Perlu ada langkah dalam dunia pendidikan, kata Hilmar Farid, untuk menghidupkan kembali jejaring maritim, bukan secara ‘artifisial’, melainkan sesuatu yang substansial. Kebudayaan maritim sebagai hasil dan sumber sekarang sudah tidak ada lagi. Perahu-perahu sudah tidak ada yang menggunakan layar karena sudah bermesin. Pelayaran tradisional menuntut pengetahuan tersendiri. Ketika yang asing masuk, yang lokal hilang.
“Kebudayaan maritim sebagai hasil dan sumber sekaligus. Sekarang ini sudah banyak praktik yang ditinggalkan.
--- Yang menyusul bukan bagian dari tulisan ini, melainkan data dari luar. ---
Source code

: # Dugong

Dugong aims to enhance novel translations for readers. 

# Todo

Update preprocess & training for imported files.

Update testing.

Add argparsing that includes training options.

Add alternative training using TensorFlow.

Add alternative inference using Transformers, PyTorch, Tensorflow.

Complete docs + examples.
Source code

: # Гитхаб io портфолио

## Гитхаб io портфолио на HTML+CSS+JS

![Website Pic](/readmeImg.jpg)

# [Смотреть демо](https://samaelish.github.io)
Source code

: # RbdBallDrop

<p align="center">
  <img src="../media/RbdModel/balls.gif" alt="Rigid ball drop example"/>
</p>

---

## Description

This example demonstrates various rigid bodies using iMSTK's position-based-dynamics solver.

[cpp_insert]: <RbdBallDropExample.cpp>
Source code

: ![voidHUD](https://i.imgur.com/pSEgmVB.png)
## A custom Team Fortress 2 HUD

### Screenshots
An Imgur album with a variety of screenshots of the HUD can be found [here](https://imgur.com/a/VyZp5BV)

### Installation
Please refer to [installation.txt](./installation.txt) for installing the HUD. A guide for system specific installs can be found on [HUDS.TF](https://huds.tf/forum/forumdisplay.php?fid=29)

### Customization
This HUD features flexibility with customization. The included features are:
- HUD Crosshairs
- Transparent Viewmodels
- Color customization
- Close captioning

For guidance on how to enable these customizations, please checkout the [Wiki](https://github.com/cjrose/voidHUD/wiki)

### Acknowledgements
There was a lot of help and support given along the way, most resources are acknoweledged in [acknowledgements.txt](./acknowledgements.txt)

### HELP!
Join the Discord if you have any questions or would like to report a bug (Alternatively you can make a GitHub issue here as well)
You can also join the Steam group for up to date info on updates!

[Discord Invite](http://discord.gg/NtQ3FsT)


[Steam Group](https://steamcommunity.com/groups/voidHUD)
Misalnya berlayar, hampir tidak ada yang menggunakan layar, semuanya menggunakan mesin. Sebenarnya yang kita lakukan bahwa pelayaran tradisional itu memerlukan pengetahuan yang sangat detil mengenai laut. Itu yang tidak ada sekarang,” ujar Hilmar Farid dalam kuliah umum yang dipandu Direktur Hubungan Alumni dan Pengembangan Dana Abadi Unhas Dr.Andi Muh.Akhmar, M.Hum.
Pria yang lahir di Bonn, Jerman Barat 8 Maret 1968 ini menyebutkan, keanekaragaman potensi Indonesia ini sekitar 70% ada di wilayah timur. Di wilayah ini memiliki kepadatan linguistik (kebahasaan) yang mencapai sekitar 400 bahasa.
“Kita mempelajari bahasa daerah akan memberikan sesuatu yang berbeda dan unik terhadap tradisi yang terus berkembang. Apa yang dipraktikkan sekarang berbeda dengan lima puluh tahun yang lalu. Secara lingustik kita dapat temukan yang berbeda dari bahasa. Bahasa sains modern tidak bisa memahami kekayaan yang besar ini. Ini menjadi model reimajinasi,” ujar lelaki yang pernah mendirikan Institut Sejarah Sosial Indonesia tahun 2002 tersebut.